Project Canterbury

God With Us:
The Meaning of the Tabernacle

by Frank Weston, D.D.
Bishop of Zanzibar

[London and Milwaukee: Mowbray and Morehouse, 1920. 135pp]
pp 44-63

transcribed by Mr. Alexander van Ness Munoz
AD 2000


NOTWITHSTANDING the wonderful faith that enables us to accept these truths in a general way, doubts assail many Christians when they pass to practical application of their belief. Is Christ really and truly present in the sacrament? If so, what exactly does His presence involve of locality? Is He always in the sacrament, or only at times of Communion? Did He really intend us to adore Him in His sacramental presence? And so on, for the questions are almost endless.

None the less they must be faced, and, if possible, answered.

I. As to Christ's presence. We have seen that the presence in the sacrament is that of the glorious Christ at God's right hand. Evidently, then, it is a presence external to the communicant. In short, it is the presence of God, God in glorious manhood. But how can we say that Christ is here, before us? He is before us, because God is transcendent over us, outside us, objective to our reason, our sense, and our faith. And He is here, because we are in God as God is in us. There is no here or there in strict truth. But just as we are in the flesh, on earth, as well as in God, so is Christ here, before us, as well as in God's highest glory.
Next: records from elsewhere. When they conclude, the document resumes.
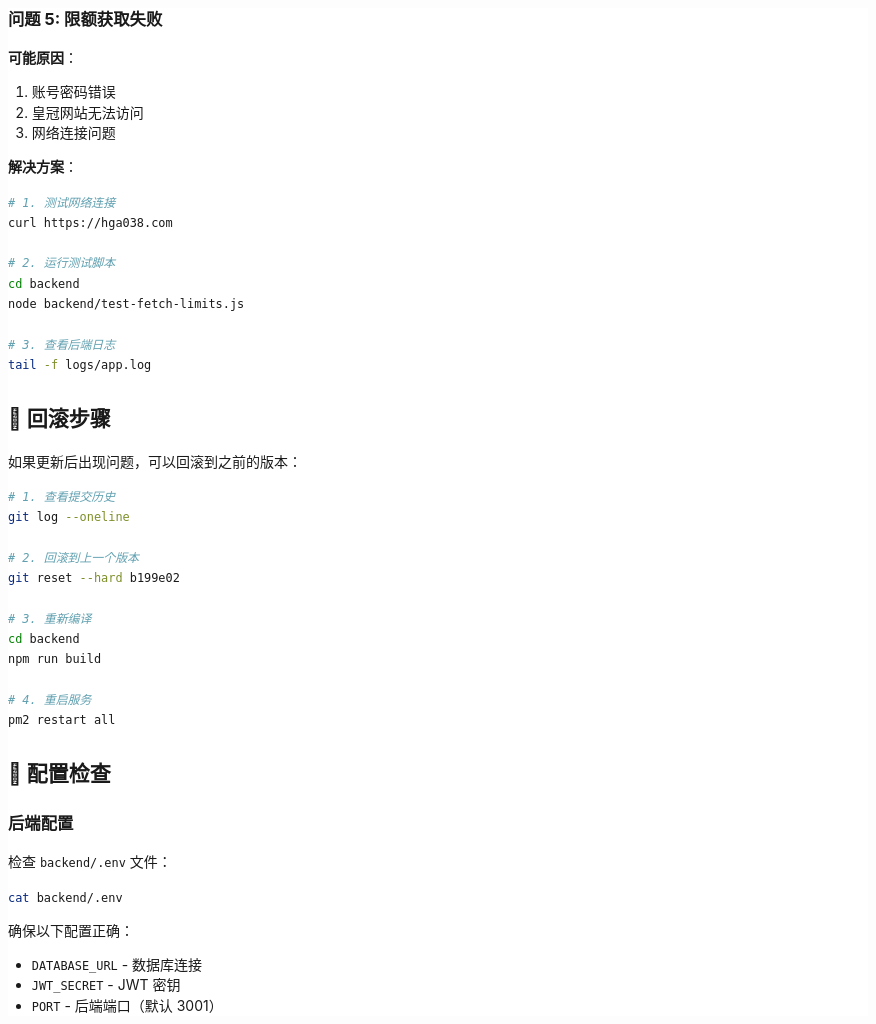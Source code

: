 ### 问题 5: 限额获取失败

**可能原因**：
1. 账号密码错误
2. 皇冠网站无法访问
3. 网络连接问题

**解决方案**：
```bash
# 1. 测试网络连接
curl https://hga038.com

# 2. 运行测试脚本
cd backend
node backend/test-fetch-limits.js

# 3. 查看后端日志
tail -f logs/app.log
```

## 📝 回滚步骤

如果更新后出现问题，可以回滚到之前的版本：

```bash
# 1. 查看提交历史
git log --oneline

# 2. 回滚到上一个版本
git reset --hard b199e02

# 3. 重新编译
cd backend
npm run build

# 4. 重启服务
pm2 restart all
```

## 🔧 配置检查

### 后端配置

检查 `backend/.env` 文件：
```bash
cat backend/.env
```

确保以下配置正确：
- `DATABASE_URL` - 数据库连接
- `JWT_SECRET` - JWT 密钥
- `PORT` - 后端端口（默认 3001）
Again, He is here, because in His sacrament He is not everywhere on earth. So also He is here now. Because now is the human term that denotes our present attention to the eternal presence. Now is in eternity, as eternity is, for us, focussed in the now. Wipe out from the mind all created realities except yourself and Christ's manhood; you will still require the sacrament to make the manhood accessible to you. But you will no longer think of it as in space or time; you will see it as at once the veil and the unveiling of the manhood in heaven. And if your material nature were suddenly glorified the sacrament would disappear from your ken; you would comprehend the very manhood itself, and, comprehending Christ, you would begin to see God.

2. Is the sacramental presence local? Yes and no. Or rather no and yes. No; because the Christ is in highest glory. Yes; because you are under conditions of space, and cannot in any way conceive of a presence that is not local. It is local to you because you require to conceive, take, and eat the heavenly Food. It is local to you because you and your brethren must gather together to set forth before the Father the representation of Christ's death and passion. It is local to you because you are bound to meet the Man, Christ Jesus, whose manhood is not, as is God- head, ubiquitous. It is not local in the sense that Christ descends from His throne of glory to be present with you. It is not local in the sense that when the sacrament is moved He moves from place to place. It is not local in the sense that if the sacrament be placed within a tabernacle He is Himself confined within space. In short, it is not local in any sense that denies Christ's continuous presence, in manhood, on the throne of His glory. And it is local in the sense that the sacrament, having become the outward expression of Himself, is seen by you in one place and not in another.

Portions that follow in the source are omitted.